**Task details**
Where the word "doesn" shows up in the entries below, please copy the whole line.

(Entries taken from a collection)
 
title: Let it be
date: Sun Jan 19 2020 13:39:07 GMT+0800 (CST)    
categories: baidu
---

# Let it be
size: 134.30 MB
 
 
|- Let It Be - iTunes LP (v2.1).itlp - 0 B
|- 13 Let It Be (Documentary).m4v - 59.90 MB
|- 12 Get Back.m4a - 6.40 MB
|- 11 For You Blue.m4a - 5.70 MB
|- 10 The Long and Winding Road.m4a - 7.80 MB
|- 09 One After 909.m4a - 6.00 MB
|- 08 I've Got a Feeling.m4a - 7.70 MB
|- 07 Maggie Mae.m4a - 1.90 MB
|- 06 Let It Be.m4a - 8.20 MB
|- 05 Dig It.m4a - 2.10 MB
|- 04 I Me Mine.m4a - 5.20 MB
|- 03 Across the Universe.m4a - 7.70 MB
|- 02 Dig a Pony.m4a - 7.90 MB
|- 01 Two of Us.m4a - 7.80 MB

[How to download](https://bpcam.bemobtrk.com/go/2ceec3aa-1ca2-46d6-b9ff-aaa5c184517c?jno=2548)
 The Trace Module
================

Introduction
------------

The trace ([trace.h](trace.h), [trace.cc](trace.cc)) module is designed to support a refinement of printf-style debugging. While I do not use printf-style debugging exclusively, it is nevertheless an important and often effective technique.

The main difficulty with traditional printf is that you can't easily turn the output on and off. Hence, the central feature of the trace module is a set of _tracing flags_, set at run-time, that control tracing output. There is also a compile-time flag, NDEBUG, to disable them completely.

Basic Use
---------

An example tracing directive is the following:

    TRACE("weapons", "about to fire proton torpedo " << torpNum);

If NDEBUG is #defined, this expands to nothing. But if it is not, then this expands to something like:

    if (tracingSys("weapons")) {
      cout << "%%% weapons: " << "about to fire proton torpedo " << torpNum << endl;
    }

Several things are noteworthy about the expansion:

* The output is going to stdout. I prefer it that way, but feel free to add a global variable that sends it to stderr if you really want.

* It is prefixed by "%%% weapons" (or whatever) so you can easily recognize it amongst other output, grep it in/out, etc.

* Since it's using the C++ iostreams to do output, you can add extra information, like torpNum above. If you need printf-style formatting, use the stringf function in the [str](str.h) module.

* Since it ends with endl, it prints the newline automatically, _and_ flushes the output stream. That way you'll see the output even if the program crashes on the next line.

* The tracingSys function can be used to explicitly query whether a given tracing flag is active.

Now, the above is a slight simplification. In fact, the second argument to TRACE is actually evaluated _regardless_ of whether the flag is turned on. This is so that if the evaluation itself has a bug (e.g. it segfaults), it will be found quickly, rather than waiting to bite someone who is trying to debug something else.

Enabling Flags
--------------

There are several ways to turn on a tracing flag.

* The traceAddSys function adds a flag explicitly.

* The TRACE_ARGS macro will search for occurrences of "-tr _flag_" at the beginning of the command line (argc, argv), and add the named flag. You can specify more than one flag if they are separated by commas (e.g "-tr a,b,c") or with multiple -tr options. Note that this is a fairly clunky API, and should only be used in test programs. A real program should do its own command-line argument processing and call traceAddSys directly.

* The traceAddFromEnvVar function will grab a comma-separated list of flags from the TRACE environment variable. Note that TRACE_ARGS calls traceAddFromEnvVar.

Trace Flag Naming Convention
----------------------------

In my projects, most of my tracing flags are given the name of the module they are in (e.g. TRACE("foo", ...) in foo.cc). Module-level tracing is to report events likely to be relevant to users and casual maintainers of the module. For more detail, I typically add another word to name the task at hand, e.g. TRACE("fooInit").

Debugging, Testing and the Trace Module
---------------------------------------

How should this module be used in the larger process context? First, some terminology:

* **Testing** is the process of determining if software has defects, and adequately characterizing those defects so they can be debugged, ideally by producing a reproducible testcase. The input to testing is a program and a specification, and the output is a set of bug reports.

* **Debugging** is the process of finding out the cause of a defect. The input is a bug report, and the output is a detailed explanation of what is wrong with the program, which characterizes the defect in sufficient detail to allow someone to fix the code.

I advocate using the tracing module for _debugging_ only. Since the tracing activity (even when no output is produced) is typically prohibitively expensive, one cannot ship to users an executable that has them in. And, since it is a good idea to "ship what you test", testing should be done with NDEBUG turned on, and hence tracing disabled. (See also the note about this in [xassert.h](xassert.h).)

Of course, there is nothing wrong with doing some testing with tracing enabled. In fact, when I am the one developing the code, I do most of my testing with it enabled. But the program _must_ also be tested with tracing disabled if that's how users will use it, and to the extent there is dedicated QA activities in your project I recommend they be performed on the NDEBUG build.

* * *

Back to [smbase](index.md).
==
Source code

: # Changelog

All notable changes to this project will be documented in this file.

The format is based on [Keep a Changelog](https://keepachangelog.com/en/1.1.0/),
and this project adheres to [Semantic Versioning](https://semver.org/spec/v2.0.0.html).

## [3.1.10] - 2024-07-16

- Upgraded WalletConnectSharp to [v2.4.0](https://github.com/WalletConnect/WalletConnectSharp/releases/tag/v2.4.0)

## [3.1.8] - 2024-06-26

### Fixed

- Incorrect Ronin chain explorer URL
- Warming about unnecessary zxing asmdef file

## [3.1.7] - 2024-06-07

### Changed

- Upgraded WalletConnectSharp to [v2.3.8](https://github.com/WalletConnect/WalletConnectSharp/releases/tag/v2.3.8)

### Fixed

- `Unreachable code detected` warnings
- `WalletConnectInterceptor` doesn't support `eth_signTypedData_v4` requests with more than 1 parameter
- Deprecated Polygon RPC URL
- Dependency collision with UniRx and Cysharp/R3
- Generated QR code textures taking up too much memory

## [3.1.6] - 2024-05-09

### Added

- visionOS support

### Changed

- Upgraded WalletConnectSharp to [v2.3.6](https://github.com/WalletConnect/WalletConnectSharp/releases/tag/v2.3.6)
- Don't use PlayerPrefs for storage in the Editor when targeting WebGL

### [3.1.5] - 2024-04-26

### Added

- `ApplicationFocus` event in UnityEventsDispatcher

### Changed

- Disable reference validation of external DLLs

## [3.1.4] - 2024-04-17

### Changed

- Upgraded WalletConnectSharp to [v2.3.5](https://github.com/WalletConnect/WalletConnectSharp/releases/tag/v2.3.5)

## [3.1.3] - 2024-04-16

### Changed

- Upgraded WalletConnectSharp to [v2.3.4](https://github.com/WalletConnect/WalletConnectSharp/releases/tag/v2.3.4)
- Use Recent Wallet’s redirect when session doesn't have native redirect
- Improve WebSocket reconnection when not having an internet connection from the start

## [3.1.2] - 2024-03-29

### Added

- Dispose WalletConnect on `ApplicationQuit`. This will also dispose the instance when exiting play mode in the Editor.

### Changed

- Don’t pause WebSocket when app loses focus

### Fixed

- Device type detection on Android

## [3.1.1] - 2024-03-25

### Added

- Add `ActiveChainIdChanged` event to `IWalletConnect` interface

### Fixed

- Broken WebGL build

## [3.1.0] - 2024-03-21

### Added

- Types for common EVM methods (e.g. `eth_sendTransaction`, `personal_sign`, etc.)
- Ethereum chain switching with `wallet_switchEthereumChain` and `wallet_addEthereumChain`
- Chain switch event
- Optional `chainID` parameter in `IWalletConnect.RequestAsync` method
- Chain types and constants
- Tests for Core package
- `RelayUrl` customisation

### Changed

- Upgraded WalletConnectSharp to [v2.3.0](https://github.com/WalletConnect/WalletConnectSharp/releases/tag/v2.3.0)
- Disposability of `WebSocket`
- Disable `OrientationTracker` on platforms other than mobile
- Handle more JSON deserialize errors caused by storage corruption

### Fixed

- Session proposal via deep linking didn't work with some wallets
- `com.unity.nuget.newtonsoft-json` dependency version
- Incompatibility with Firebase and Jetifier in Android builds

**Exercise result**
- `WalletConnectInterceptor` doesn't support `eth_signTypedData_v4` requests with more than 1 parameter
- Use Recent Wallet’s redirect when session doesn't have native redirect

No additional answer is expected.